X Close

UCLDH Blog

Home

Menu

Archive for the 'Digital Humanities' Category

UCLDH to participate in £14.5m Towards a National Collection

Lucy Stagg21 September 2021

The Arts and Humanities Research Council (AHRC) has awarded £14.5m to 5 research projects to connect the UK’s cultural artefacts and historical archives in new and transformative ways. The announcement today of the five major projects forming the largest investment of Towards a National Collection, a five-year research programme, reveals the first insights into how thousands of disparate collections could be explored by public audiences and academic researchers in the future. UCLDH is delighted to participate with The Sloane Lab: Looking back to build future shared collections (Principal Investigator: UCLDH Director, Professor Julianne Nyhan, UCL and TU Darmstadt). Project partners and collaborators include: British Museum, Natural History Museum, British Library, Historic Environment Scotland, Royal Botanic Garden Edinburgh, National Museums of Scotland, Community Archives and Heritage Group, Down County Museum, National Galleries of Scotland, Oxford University Herbaria, Collecting the West project funded by the Australian Research Council & metaphacts. The participatory methodology that the underpins the project will additionally allow ongoing research with a wide range of expert and interested communities over the coming years.

Case containing beetles from the Joseph Dandridge and Petiver collections

Collection of beetles, Case containing beetles from the Joseph Dandridge and Petiver collections. Some have Hans Sloane’s catalogue numbers. C0165553 ©The Trustees of the Natural History Museum, London

Focusing on the vast collections of Sir Hans Sloane in public institutions, this project will work with expert and interested communities including museum audiences to link the present with the past to allow the links between Sloane’s collections and catalogues to be re-established across the Natural History Museum, the British Library, and the British Museum (plus others that have relevant material). The main outcome of the project will be a freely available, online digital lab – the Sloane lab – that will offer researchers, curators and the public new opportunities to search, explore, and engage critically with key questions about our digital cultural heritage.

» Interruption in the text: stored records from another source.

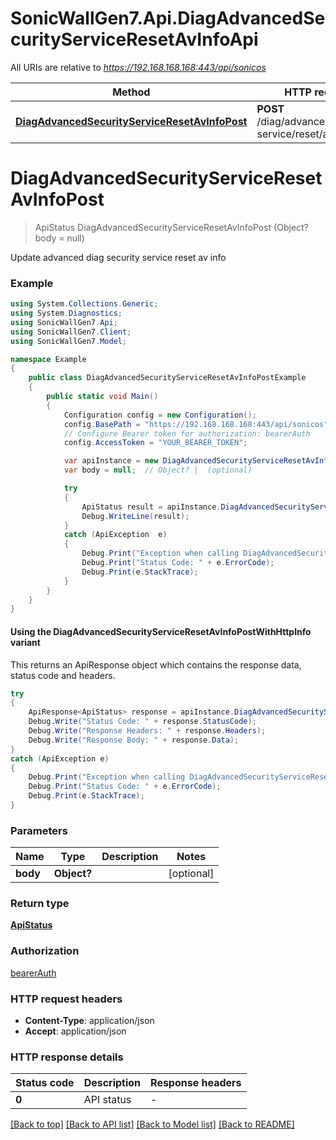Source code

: # SonicWallGen7.Api.DiagAdvancedSecurityServiceResetAvInfoApi

All URIs are relative to *https://192.168.168.168:443/api/sonicos*

| Method | HTTP request | Description |
|--------|--------------|-------------|
| [**DiagAdvancedSecurityServiceResetAvInfoPost**](DiagAdvancedSecurityServiceResetAvInfoApi.md#diagadvancedsecurityserviceresetavinfopost) | **POST** /diag/advanced/security-service/reset/av-info |  |

<a id="diagadvancedsecurityserviceresetavinfopost"></a>
# **DiagAdvancedSecurityServiceResetAvInfoPost**
> ApiStatus DiagAdvancedSecurityServiceResetAvInfoPost (Object? body = null)



Update advanced diag security service reset av info

### Example
```csharp
using System.Collections.Generic;
using System.Diagnostics;
using SonicWallGen7.Api;
using SonicWallGen7.Client;
using SonicWallGen7.Model;

namespace Example
{
    public class DiagAdvancedSecurityServiceResetAvInfoPostExample
    {
        public static void Main()
        {
            Configuration config = new Configuration();
            config.BasePath = "https://192.168.168.168:443/api/sonicos";
            // Configure Bearer token for authorization: bearerAuth
            config.AccessToken = "YOUR_BEARER_TOKEN";

            var apiInstance = new DiagAdvancedSecurityServiceResetAvInfoApi(config);
            var body = null;  // Object? |  (optional) 

            try
            {
                ApiStatus result = apiInstance.DiagAdvancedSecurityServiceResetAvInfoPost(body);
                Debug.WriteLine(result);
            }
            catch (ApiException  e)
            {
                Debug.Print("Exception when calling DiagAdvancedSecurityServiceResetAvInfoApi.DiagAdvancedSecurityServiceResetAvInfoPost: " + e.Message);
                Debug.Print("Status Code: " + e.ErrorCode);
                Debug.Print(e.StackTrace);
            }
        }
    }
}
```

#### Using the DiagAdvancedSecurityServiceResetAvInfoPostWithHttpInfo variant
This returns an ApiResponse object which contains the response data, status code and headers.

```csharp
try
{
    ApiResponse<ApiStatus> response = apiInstance.DiagAdvancedSecurityServiceResetAvInfoPostWithHttpInfo(body);
    Debug.Write("Status Code: " + response.StatusCode);
    Debug.Write("Response Headers: " + response.Headers);
    Debug.Write("Response Body: " + response.Data);
}
catch (ApiException e)
{
    Debug.Print("Exception when calling DiagAdvancedSecurityServiceResetAvInfoApi.DiagAdvancedSecurityServiceResetAvInfoPostWithHttpInfo: " + e.Message);
    Debug.Print("Status Code: " + e.ErrorCode);
    Debug.Print(e.StackTrace);
}
```

### Parameters

| Name | Type | Description | Notes |
|------|------|-------------|-------|
| **body** | **Object?** |  | [optional]  |

### Return type

[**ApiStatus**](ApiStatus.md)

### Authorization

[bearerAuth](../README.md#bearerAuth)

### HTTP request headers

 - **Content-Type**: application/json
 - **Accept**: application/json


### HTTP response details
| Status code | Description | Response headers |
|-------------|-------------|------------------|
| **0** | API status |  -  |

[[Back to top]](#) [[Back to API list]](../README.md#documentation-for-api-endpoints) [[Back to Model list]](../README.md#documentation-for-models) [[Back to README]](../README.md)

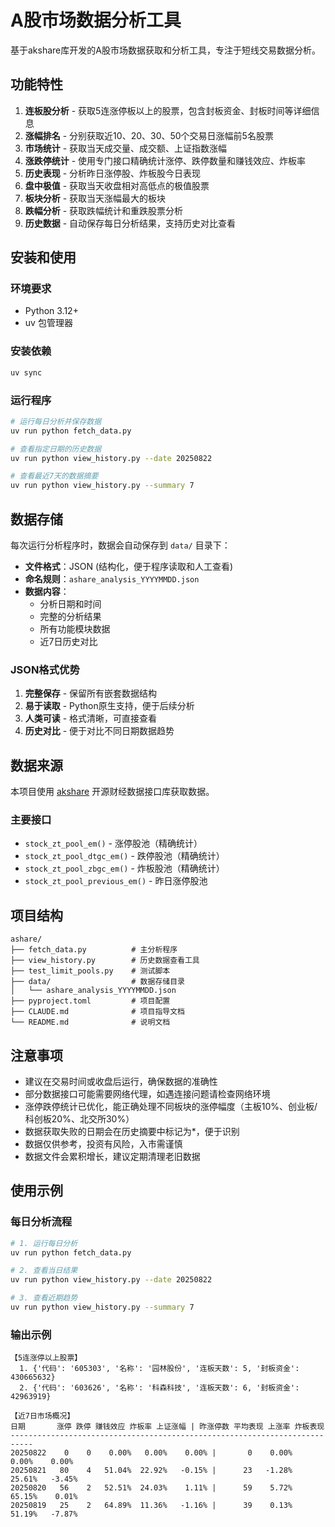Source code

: # A股市场数据分析工具

基于akshare库开发的A股市场数据获取和分析工具，专注于短线交易数据分析。

## 功能特性

1. **连板股分析** - 获取5连涨停板以上的股票，包含封板资金、封板时间等详细信息
2. **涨幅排名** - 分别获取近10、20、30、50个交易日涨幅前5名股票  
3. **市场统计** - 获取当天成交量、成交额、上证指数涨幅
4. **涨跌停统计** - 使用专门接口精确统计涨停、跌停数量和赚钱效应、炸板率
5. **历史表现** - 分析昨日涨停股、炸板股今日表现
6. **盘中极值** - 获取当天收盘相对高低点的极值股票
7. **板块分析** - 获取当天涨幅最大的板块
8. **跌幅分析** - 获取跌幅统计和重跌股票分析
9. **历史数据** - 自动保存每日分析结果，支持历史对比查看

## 安装和使用

### 环境要求
- Python 3.12+
- uv 包管理器

### 安装依赖
```bash
uv sync
```

### 运行程序
```bash
# 运行每日分析并保存数据
uv run python fetch_data.py

# 查看指定日期的历史数据
uv run python view_history.py --date 20250822

# 查看最近7天的数据摘要
uv run python view_history.py --summary 7
```

## 数据存储

每次运行分析程序时，数据会自动保存到 `data/` 目录下：
- **文件格式**：JSON (结构化，便于程序读取和人工查看)
- **命名规则**：`ashare_analysis_YYYYMMDD.json`
- **数据内容**：
  - 分析日期和时间
  - 完整的分析结果
  - 所有功能模块数据
  - 近7日历史对比

### JSON格式优势
1. **完整保存** - 保留所有嵌套数据结构
2. **易于读取** - Python原生支持，便于后续分析
3. **人类可读** - 格式清晰，可直接查看
4. **历史对比** - 便于对比不同日期数据趋势

## 数据来源

本项目使用 [akshare](https://github.com/akfamily/akshare) 开源财经数据接口库获取数据。

### 主要接口
- `stock_zt_pool_em()` - 涨停股池（精确统计）
- `stock_zt_pool_dtgc_em()` - 跌停股池（精确统计）  
- `stock_zt_pool_zbgc_em()` - 炸板股池（精确统计）
- `stock_zt_pool_previous_em()` - 昨日涨停股池

## 项目结构

```
ashare/
├── fetch_data.py          # 主分析程序
├── view_history.py        # 历史数据查看工具
├── test_limit_pools.py    # 测试脚本
├── data/                  # 数据存储目录
│   └── ashare_analysis_YYYYMMDD.json
├── pyproject.toml         # 项目配置
├── CLAUDE.md              # 项目指导文档
└── README.md              # 说明文档
```

## 注意事项

- 建议在交易时间或收盘后运行，确保数据的准确性
- 部分数据接口可能需要网络代理，如遇连接问题请检查网络环境
- 涨停跌停统计已优化，能正确处理不同板块的涨停幅度（主板10%、创业板/科创板20%、北交所30%）
- 数据获取失败的日期会在历史摘要中标记为*，便于识别
- 数据仅供参考，投资有风险，入市需谨慎
- 数据文件会累积增长，建议定期清理老旧数据

## 使用示例

### 每日分析流程
```bash
# 1. 运行每日分析
uv run python fetch_data.py

# 2. 查看当日结果
uv run python view_history.py --date 20250822

# 3. 查看近期趋势
uv run python view_history.py --summary 7
```

### 输出示例
```
【5连涨停以上股票】
  1. {'代码': '605303', '名称': '园林股份', '连板天数': 5, '封板资金': 430665632}
  2. {'代码': '603626', '名称': '科森科技', '连板天数': 6, '封板资金': 42963919}

【近7日市场概况】
日期       涨停 跌停 赚钱效应 炸板率 上证涨幅 | 昨涨停数 平均表现 上涨率 炸板表现
---------------------------------------------------------------------------
20250822    0    0    0.00%   0.00%    0.00% |       0    0.00%   0.00%    0.00%
20250821   80    4   51.04%  22.92%   -0.15% |      23   -1.28%  25.61%   -3.45%
20250820   56    2   52.51%  24.03%    1.11% |      59    5.72%  65.15%    0.01%
20250819   25    2   64.89%  11.36%   -1.16% |      39    0.13%  51.19%   -7.87%
```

The project’s central questions include: How can we make specialist users and members of the public more aware of the contested nature of museum collections? What is the role of digital tools in facilitating discussions on imperialism, colonialism, slavery, loss and destruction, that have shaped the national collection? And who gets to contribute to, and shape, research on how memory institutions can reach across their institutional boundaries, subject-specialties and even countries so as to better support their audiences, visitors and users? Community Fellows will enhance the research, which will later form part of a traveling exhibition.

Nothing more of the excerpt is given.